Material for this exercise:
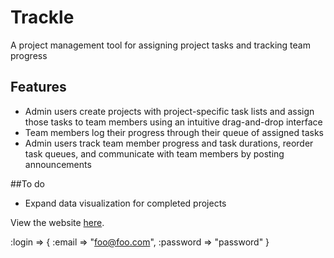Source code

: # Trackle

A project management tool for assigning project tasks and tracking team progress

## Features

* Admin users create projects with project-specific task lists and assign those tasks to team members using an intuitive drag-and-drop interface
* Team members log their progress through their queue of assigned tasks
* Admin users track team member progress and task durations, reorder task queues, and communicate with team members by posting announcements

##To do 
* Expand data visualization for completed projects


View the website [here](http://sheltered-basin-1217.herokuapp.com/).

:login => { :email => "foo@foo.com", :password => "password" }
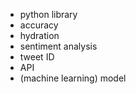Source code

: * python library
* accuracy
* hydration
* sentiment analysis
* tweet ID
* API
* (machine learning) model
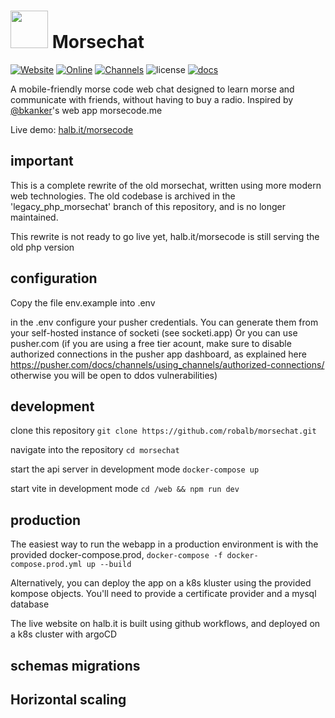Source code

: # <img src="https://i.imgur.com/A8fVeyP.png" height="60"> Morsechat 

[![Website](https://img.shields.io/website-up-down-green-red/http/halb.it.svg?label=morse%20chat)](https://halb.it/morsecode)
[![Online](https://img.shields.io/badge/dynamic/json.svg?label=online%20users&uri=https%3A%2F%2Fwww.halb.it%2Fmorsecode%2Fapp%2Fgetonline.php&query=%24..online_users)](https://halb.it/morsecode)
[![Channels](https://img.shields.io/badge/dynamic/json.svg?label=active%20channels&uri=https%3A%2F%2Fwww.halb.it%2Fmorsecode%2Fapp%2Fgetonline.php&query=%24..channels)](https://halb.it/morsecode)
![license](https://img.shields.io/github/license/robalb/morsechat.svg)
[![docs](https://inch-ci.org/github/robalb/morsechat.svg?branch=master)](https://inch-ci.org/github/robalb/morsechat/)


A mobile-friendly morse code web chat designed to learn morse and communicate with friends, without having to buy
a radio. Inspired by [@bkanker](https://twitter.com/bkanber)'s web app morsecode.me

Live demo: [halb.it/morsecode](https://halb.it/morsecode)

## important

This is a complete rewrite of the old morsechat, written using more modern web technologies.
The old codebase is archived in the 'legacy_php_morsechat' branch of this repository, and is no longer maintained.

This rewrite is not ready to go live yet, halb.it/morsecode is still serving the old php version

## configuration

Copy the file env.example into .env

in the .env configure your pusher credentials.
You can generate them from your self-hosted instance of socketi (see socketi.app)
Or you can use pusher.com (if you are using a free tier acount, make sure to
disable authorized connections in the pusher app dashboard, as explained here
 https://pusher.com/docs/channels/using_channels/authorized-connections/
 otherwise you will be open to ddos vulnerabilities)

## development

clone this repository `git clone https://github.com/robalb/morsechat.git`

navigate into the repository `cd morsechat`

start the api server in development mode `docker-compose up`

start vite in development mode `cd /web && npm run dev`

## production

The easiest way to run the webapp in a production environment is with the provided docker-compose.prod,
`docker-compose -f docker-compose.prod.yml up --build`

Alternatively, you can deploy the app on a k8s kluster using the provided kompose objects.
You'll need to provide a certificate provider and a mysql database

The live website on halb.it is built using github workflows, and deployed on a k8s cluster with argoCD


## schemas migrations

## Horizontal scaling

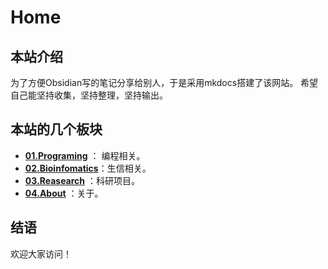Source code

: # Home

## 本站介绍
为了方便Obsidian写的笔记分享给别人，于是采用mkdocs搭建了该网站。
希望自己能坚持收集，坚持整理，坚持输出。

## 本站的几个板块

* [**01.Programing**](./01.Programing/) ： 编程相关。
* [**02.Bioinfomatics**](./02.Bioinfomatics/)：生信相关。 
* [**03.Reasearch**](./03.Research/) ：科研项目。
* [**04.About**](./04.About/about/)  ：关于。

## 结语

欢迎大家访问！
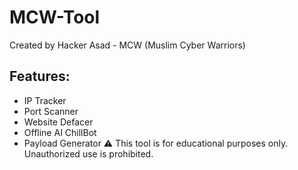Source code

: # MCW-Tool
Created by Hacker Asad - MCW (Muslim Cyber Warriors)
## Features:
- IP Tracker
- Port Scanner
- Website Defacer
- Offline AI ChillBot
- Payload Generator
⚠️ This tool is for educational purposes only.
Unauthorized use is prohibited.
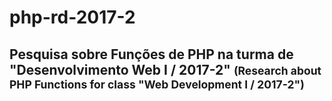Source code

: <h1>php-rd-2017-2</h1>
<h2>Pesquisa sobre Funções de PHP na turma de "Desenvolvimento Web I / 2017-2" <small>(Research about PHP Functions for class "Web Development I / 2017-2")</small></h2>

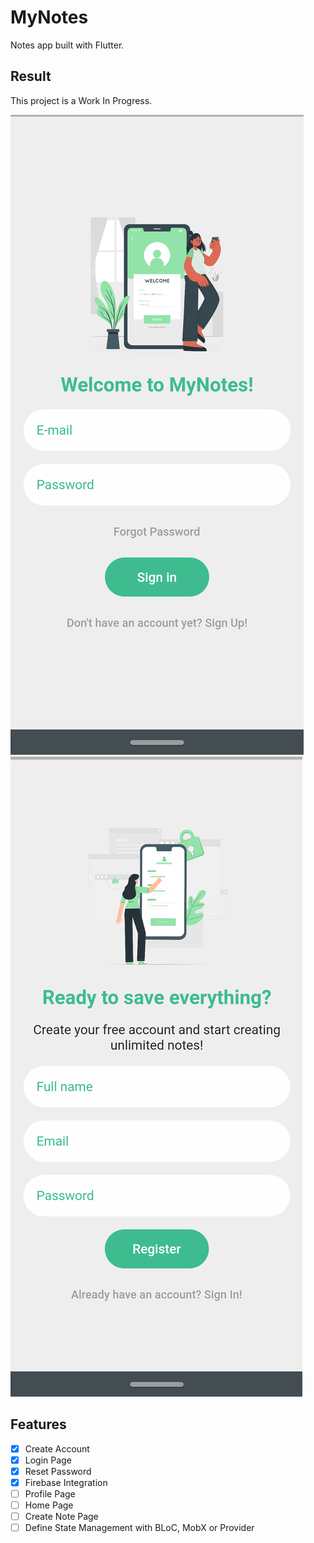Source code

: # MyNotes

Notes app built with Flutter.

## Result

This project is a Work In Progress.

![Screenshot Login](./flutter_01.png)
![Screenshot Create Account](./flutter_02.png)

## Features 
- [x] Create Account
- [x] Login Page
- [x] Reset Password
- [x] Firebase Integration
- [ ] Profile Page
- [ ] Home Page
- [ ] Create Note Page
- [ ] Define State Management with BLoC, MobX or Provider
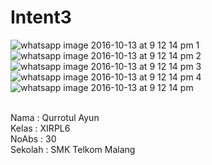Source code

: # Intent3

![whatsapp image 2016-10-13 at 9 12 14 pm 1](https://cloud.githubusercontent.com/assets/22120736/19352395/e66a34c2-9189-11e6-82a2-555344fa9685.jpeg)
![whatsapp image 2016-10-13 at 9 12 14 pm 2](https://cloud.githubusercontent.com/assets/22120736/19352396/e66e424c-9189-11e6-97de-aaf2372f181c.jpeg)
![whatsapp image 2016-10-13 at 9 12 14 pm 3](https://cloud.githubusercontent.com/assets/22120736/19352398/e67a343a-9189-11e6-8149-26fbb0a027a1.jpeg)
![whatsapp image 2016-10-13 at 9 12 14 pm 4](https://cloud.githubusercontent.com/assets/22120736/19352397/e677009e-9189-11e6-8cc9-bfcd29d1640b.jpeg)
![whatsapp image 2016-10-13 at 9 12 14 pm](https://cloud.githubusercontent.com/assets/22120736/19352399/e68793fa-9189-11e6-8a4a-7e5ea6f206f1.jpeg)


<br>
Nama : Qurrotul Ayun <br>
Kelas : XIRPL6 <br>
NoAbs : 30 <br>
Sekolah : SMK Telkom Malang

Problem to work on:
Every line above has to be output exactly; the pictures must be dropped.

Result:
Source code

: # Trackle

A project management tool for assigning project tasks and tracking team progress

## Features

* Admin users create projects with project-specific task lists and assign those tasks to team members using an intuitive drag-and-drop interface
* Team members log their progress through their queue of assigned tasks
* Admin users track team member progress and task durations, reorder task queues, and communicate with team members by posting announcements

##To do 
* Expand data visualization for completed projects


View the website [here](http://sheltered-basin-1217.herokuapp.com/).

:login => { :email => "foo@foo.com", :password => "password" }
Source code

: * python library
* accuracy
* hydration
* sentiment analysis
* tweet ID
* API
* (machine learning) model
Source code

: # <img src="https://i.imgur.com/A8fVeyP.png" height="60"> Morsechat 

[![Website](https://img.shields.io/website-up-down-green-red/http/halb.it.svg?label=morse%20chat)](https://halb.it/morsecode)
[![Online](https://img.shields.io/badge/dynamic/json.svg?label=online%20users&uri=https%3A%2F%2Fwww.halb.it%2Fmorsecode%2Fapp%2Fgetonline.php&query=%24..online_users)](https://halb.it/morsecode)
[![Channels](https://img.shields.io/badge/dynamic/json.svg?label=active%20channels&uri=https%3A%2F%2Fwww.halb.it%2Fmorsecode%2Fapp%2Fgetonline.php&query=%24..channels)](https://halb.it/morsecode)
![license](https://img.shields.io/github/license/robalb/morsechat.svg)
[![docs](https://inch-ci.org/github/robalb/morsechat.svg?branch=master)](https://inch-ci.org/github/robalb/morsechat/)


A mobile-friendly morse code web chat designed to learn morse and communicate with friends, without having to buy
a radio. Inspired by [@bkanker](https://twitter.com/bkanber)'s web app morsecode.me

Live demo: [halb.it/morsecode](https://halb.it/morsecode)

## important

This is a complete rewrite of the old morsechat, written using more modern web technologies.
The old codebase is archived in the 'legacy_php_morsechat' branch of this repository, and is no longer maintained.

This rewrite is not ready to go live yet, halb.it/morsecode is still serving the old php version

## configuration

Copy the file env.example into .env

in the .env configure your pusher credentials.
You can generate them from your self-hosted instance of socketi (see socketi.app)
Or you can use pusher.com (if you are using a free tier acount, make sure to
disable authorized connections in the pusher app dashboard, as explained here
 https://pusher.com/docs/channels/using_channels/authorized-connections/
 otherwise you will be open to ddos vulnerabilities)

## development

clone this repository `git clone https://github.com/robalb/morsechat.git`

navigate into the repository `cd morsechat`

start the api server in development mode `docker-compose up`

start vite in development mode `cd /web && npm run dev`

## production

The easiest way to run the webapp in a production environment is with the provided docker-compose.prod,
`docker-compose -f docker-compose.prod.yml up --build`

Alternatively, you can deploy the app on a k8s kluster using the provided kompose objects.
You'll need to provide a certificate provider and a mysql database

The live website on halb.it is built using github workflows, and deployed on a k8s cluster with argoCD


## schemas migrations

## Horizontal scaling

Source code

: # Home

## 本站介绍
为了方便Obsidian写的笔记分享给别人，于是采用mkdocs搭建了该网站。
希望自己能坚持收集，坚持整理，坚持输出。

## 本站的几个板块

* [**01.Programing**](./01.Programing/) ： 编程相关。
* [**02.Bioinfomatics**](./02.Bioinfomatics/)：生信相关。 
* [**03.Reasearch**](./03.Research/) ：科研项目。
* [**04.About**](./04.About/about/)  ：关于。

## 结语

欢迎大家访问！
Source code

: # MCW-Tool
Created by Hacker Asad - MCW (Muslim Cyber Warriors)
## Features:
- IP Tracker
- Port Scanner
- Website Defacer
- Offline AI ChillBot
- Payload Generator
⚠️ This tool is for educational purposes only.
Unauthorized use is prohibited.
Source code

: <h1>php-rd-2017-2</h1>
<h2>Pesquisa sobre Funções de PHP na turma de "Desenvolvimento Web I / 2017-2" <small>(Research about PHP Functions for class "Web Development I / 2017-2")</small></h2>

Source code

: # MyNotes

Notes app built with Flutter.

## Result

This project is a Work In Progress.

![Screenshot Login](./flutter_01.png)
![Screenshot Create Account](./flutter_02.png)

## Features 
- [x] Create Account
- [x] Login Page
- [x] Reset Password
- [x] Firebase Integration
- [ ] Profile Page
- [ ] Home Page
- [ ] Create Note Page
- [ ] Define State Management with BLoC, MobX or Provider
Source code

: # Intent3

![whatsapp image 2016-10-13 at 9 12 14 pm 1](https://cloud.githubusercontent.com/assets/22120736/19352395/e66a34c2-9189-11e6-82a2-555344fa9685.jpeg)
![whatsapp image 2016-10-13 at 9 12 14 pm 2](https://cloud.githubusercontent.com/assets/22120736/19352396/e66e424c-9189-11e6-97de-aaf2372f181c.jpeg)
![whatsapp image 2016-10-13 at 9 12 14 pm 3](https://cloud.githubusercontent.com/assets/22120736/19352398/e67a343a-9189-11e6-8149-26fbb0a027a1.jpeg)
![whatsapp image 2016-10-13 at 9 12 14 pm 4](https://cloud.githubusercontent.com/assets/22120736/19352397/e677009e-9189-11e6-8cc9-bfcd29d1640b.jpeg)
![whatsapp image 2016-10-13 at 9 12 14 pm](https://cloud.githubusercontent.com/assets/22120736/19352399/e68793fa-9189-11e6-8a4a-7e5ea6f206f1.jpeg)


<br>
Nama : Qurrotul Ayun <br>
Kelas : XIRPL6 <br>
NoAbs : 30 <br>
Sekolah : SMK Telkom Malang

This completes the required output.